Any reliable comparitive data on the optimum killing range under battlefield conditions (NOT the maximum distance achievable with special arrows) of various bows would be appreciated.

Joe, this should be right up your alley.

Aaron Fields
27th August 2001, 21:10
Earl,

That is killing range. The Mongols had "long flight" arrows as well used for hunting and play. There are accounts of taking armored opponents down at further distances, but as they are few and far between they are not the most reliable. Keep in mind the tactics employed by the Mongols, this was no pick a target and shoot, this was all 1000 of us let go, and as the Russians are cited as saying, "the sun was blocked out by a blanket of anguish."

The Mongols also used their bows at close range during combat; I have seen some unbelievable shots first hand. I have read accounts of 100-150 yard picking the shot in battle conditions as well.

Earl Hartman
27th August 2001, 21:18
Well, then, would you mind speculating as to how the Japanese were able to resist them at all if they could be so outranged? I have never heard of a Japanese bow being able to shoot that far. If this is normal Mopngol archery, the Japanese should all have been shot down before they got anywhere near the Mongols at all.

I know the typhoons supposedly played a part, but either the Japanese bows/archers of the Kamakura period were far better than they later were, the majority of soldires sent in the invasion force were not Mongols at all but Koreans and Chinese who didn't shoot as well, the terrain did not allow the Mongols to use their massed tactics, etc., etc., or something else is going on.

Aaron Fields
27th August 2001, 23:23
:D

Earl,

I will summarize ( I alwasy look forward to talking Central Asian history),

The majority of the invasion force was not Mongol. Mongols are not sailors, so the weather was a bit of a problem, as was the use of boats in general. Mongol military tactics rely on horses to operate as per designed. Lastly, Japan was not important as it was not part of the continent, (they had bigger fish to fry.)
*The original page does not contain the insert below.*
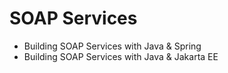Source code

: # SOAP Services

* Building SOAP Services with Java & Spring
* Building SOAP Services with Java  & Jakarta EE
The key is that Mongols are pastoral nomadic types.

"Farmers are slaves chained to the earth." (Mongol proverb)
“When my people quit living under Tengri and ger and begin to live in stone houses, they will cease to be Mongol.” (Temujin)

Anything you can't reach on horseback doesn't really matter.

Earl Hartman
27th August 2001, 23:29
If the Mongols didn't care about Japan, why bother to invade them twice?

As I thouhgt: it wasn't a "Mongol" invasion at all, it was a Chinese/Korean draftee invasion, and they couldn't use their horses. End of story.

Aaron Fields
28th August 2001, 00:39
Wow Earl,

I didn't know you were personally invested, if I have offended you in some way I apologize.

As Mongol (and Eastern Central Asia) is the area of history that I work in, I have just been trying to tie up threads within responses regarding Mongols and their technology. If someone is really interested I would be happy to discuss, or suggest good materials in English.


Qublai Khan enlisted Chinese, Turks, Koreans, Russians, etc. into his army.

The invasions Japan had only a small % of Mongols. Though they were in positions of power. In addition the conscripts were from areas that were already under Central Asian influence. In fact, due to Mongolian personnel management methods the majority of folks involved with the Japanese invasion were Korean, Chinese, and a few Turks. There may have been a smattering of Russians according to some of the Turkish documents.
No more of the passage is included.